**RECORDS PROVIDED**:
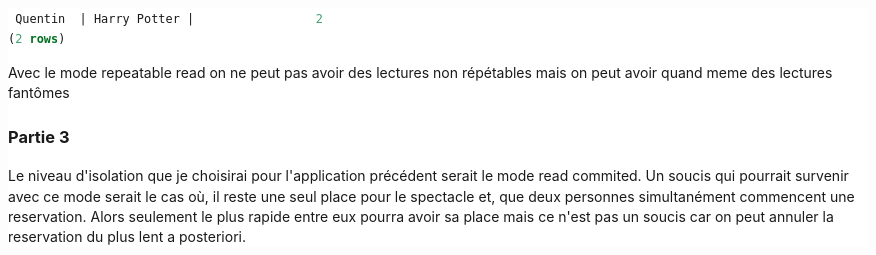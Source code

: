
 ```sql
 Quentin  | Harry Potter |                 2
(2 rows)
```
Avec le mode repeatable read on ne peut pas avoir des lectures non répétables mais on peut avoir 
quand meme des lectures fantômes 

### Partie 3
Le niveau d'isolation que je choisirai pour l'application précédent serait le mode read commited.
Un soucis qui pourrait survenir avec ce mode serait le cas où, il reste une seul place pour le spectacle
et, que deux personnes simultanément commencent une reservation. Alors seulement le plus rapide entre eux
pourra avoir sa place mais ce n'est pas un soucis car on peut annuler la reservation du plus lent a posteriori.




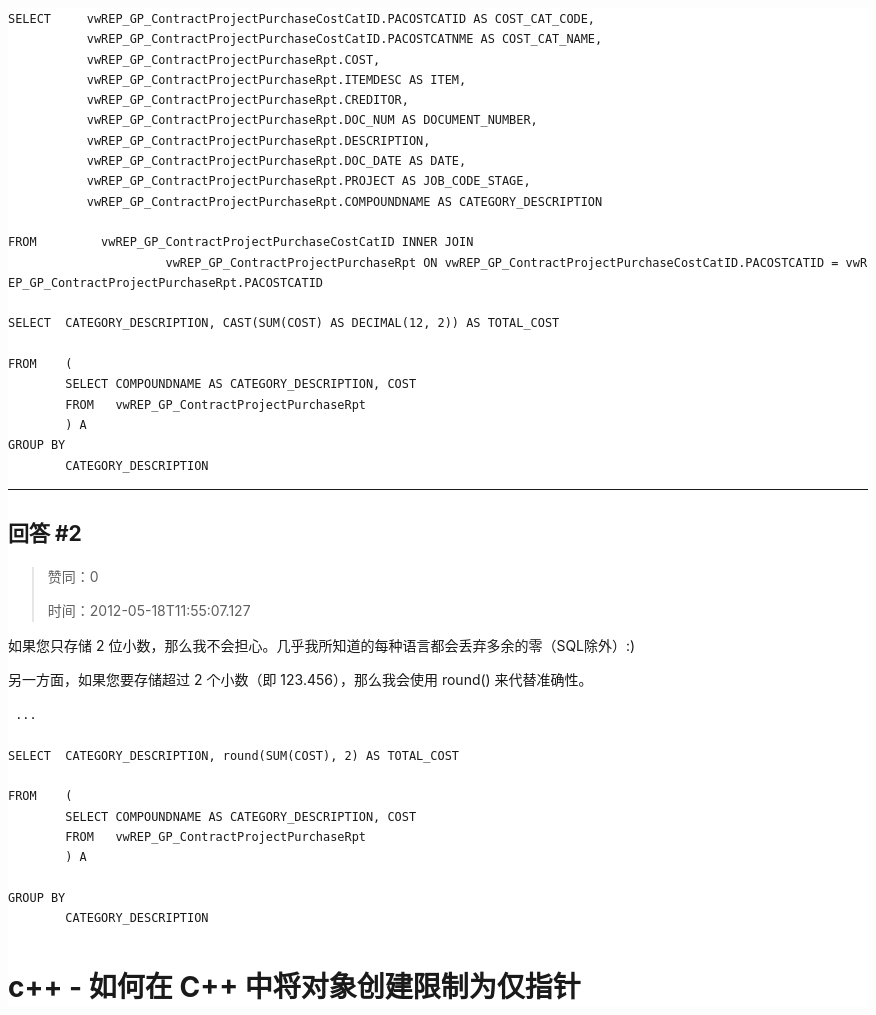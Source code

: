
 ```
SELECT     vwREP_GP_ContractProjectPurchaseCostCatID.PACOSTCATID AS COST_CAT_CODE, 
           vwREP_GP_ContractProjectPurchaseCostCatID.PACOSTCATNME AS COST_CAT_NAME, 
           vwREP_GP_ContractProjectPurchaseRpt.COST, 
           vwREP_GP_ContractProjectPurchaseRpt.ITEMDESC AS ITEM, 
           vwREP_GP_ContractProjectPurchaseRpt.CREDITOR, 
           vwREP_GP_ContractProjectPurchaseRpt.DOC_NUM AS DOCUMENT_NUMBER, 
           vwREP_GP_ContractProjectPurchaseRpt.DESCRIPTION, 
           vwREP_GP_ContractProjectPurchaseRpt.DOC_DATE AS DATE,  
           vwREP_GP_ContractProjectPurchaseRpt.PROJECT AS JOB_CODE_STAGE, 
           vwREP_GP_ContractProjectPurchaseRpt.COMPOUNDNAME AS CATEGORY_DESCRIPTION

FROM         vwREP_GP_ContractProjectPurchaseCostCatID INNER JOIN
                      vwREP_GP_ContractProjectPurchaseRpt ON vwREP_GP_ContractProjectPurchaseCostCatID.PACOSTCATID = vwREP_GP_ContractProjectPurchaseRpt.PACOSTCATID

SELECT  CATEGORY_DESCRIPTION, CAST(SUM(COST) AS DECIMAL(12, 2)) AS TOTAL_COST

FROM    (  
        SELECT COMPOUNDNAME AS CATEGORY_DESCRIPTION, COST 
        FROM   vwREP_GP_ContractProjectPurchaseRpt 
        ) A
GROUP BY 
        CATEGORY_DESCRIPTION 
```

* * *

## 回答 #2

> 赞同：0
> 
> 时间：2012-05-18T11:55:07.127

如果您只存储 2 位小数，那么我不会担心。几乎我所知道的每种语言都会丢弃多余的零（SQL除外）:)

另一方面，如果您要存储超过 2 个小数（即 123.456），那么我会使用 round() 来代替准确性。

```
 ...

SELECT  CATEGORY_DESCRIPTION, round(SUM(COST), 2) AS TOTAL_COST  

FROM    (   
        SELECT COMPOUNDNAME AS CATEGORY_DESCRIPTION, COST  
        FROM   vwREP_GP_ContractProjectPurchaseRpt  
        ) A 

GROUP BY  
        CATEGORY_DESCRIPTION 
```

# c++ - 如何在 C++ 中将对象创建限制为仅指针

**WHAT THE EXERCISE ASKS**: Now write out the data word for word, skipping every picture in it.

**FINISHED EXERCISE**:
Source code

:
 ```sql
 Quentin  | Harry Potter |                 2
(2 rows)
```
Avec le mode repeatable read on ne peut pas avoir des lectures non répétables mais on peut avoir 
quand meme des lectures fantômes 

### Partie 3
Le niveau d'isolation que je choisirai pour l'application précédent serait le mode read commited.
Un soucis qui pourrait survenir avec ce mode serait le cas où, il reste une seul place pour le spectacle
et, que deux personnes simultanément commencent une reservation. Alors seulement le plus rapide entre eux
pourra avoir sa place mais ce n'est pas un soucis car on peut annuler la reservation du plus lent a posteriori.




Source code

:
 ```
SELECT     vwREP_GP_ContractProjectPurchaseCostCatID.PACOSTCATID AS COST_CAT_CODE, 
           vwREP_GP_ContractProjectPurchaseCostCatID.PACOSTCATNME AS COST_CAT_NAME, 
           vwREP_GP_ContractProjectPurchaseRpt.COST, 
           vwREP_GP_ContractProjectPurchaseRpt.ITEMDESC AS ITEM, 
           vwREP_GP_ContractProjectPurchaseRpt.CREDITOR, 
           vwREP_GP_ContractProjectPurchaseRpt.DOC_NUM AS DOCUMENT_NUMBER, 
           vwREP_GP_ContractProjectPurchaseRpt.DESCRIPTION, 
           vwREP_GP_ContractProjectPurchaseRpt.DOC_DATE AS DATE,  
           vwREP_GP_ContractProjectPurchaseRpt.PROJECT AS JOB_CODE_STAGE, 
           vwREP_GP_ContractProjectPurchaseRpt.COMPOUNDNAME AS CATEGORY_DESCRIPTION

FROM         vwREP_GP_ContractProjectPurchaseCostCatID INNER JOIN
                      vwREP_GP_ContractProjectPurchaseRpt ON vwREP_GP_ContractProjectPurchaseCostCatID.PACOSTCATID = vwREP_GP_ContractProjectPurchaseRpt.PACOSTCATID

SELECT  CATEGORY_DESCRIPTION, CAST(SUM(COST) AS DECIMAL(12, 2)) AS TOTAL_COST

FROM    (  
        SELECT COMPOUNDNAME AS CATEGORY_DESCRIPTION, COST 
        FROM   vwREP_GP_ContractProjectPurchaseRpt 
        ) A
GROUP BY 
        CATEGORY_DESCRIPTION 
```

* * *

## 回答 #2

> 赞同：0
> 
> 时间：2012-05-18T11:55:07.127

如果您只存储 2 位小数，那么我不会担心。几乎我所知道的每种语言都会丢弃多余的零（SQL除外）:)

另一方面，如果您要存储超过 2 个小数（即 123.456），那么我会使用 round() 来代替准确性。

```
 ...

SELECT  CATEGORY_DESCRIPTION, round(SUM(COST), 2) AS TOTAL_COST  

FROM    (   
        SELECT COMPOUNDNAME AS CATEGORY_DESCRIPTION, COST  
        FROM   vwREP_GP_ContractProjectPurchaseRpt  
        ) A 

GROUP BY  
        CATEGORY_DESCRIPTION 
```

# c++ - 如何在 C++ 中将对象创建限制为仅指针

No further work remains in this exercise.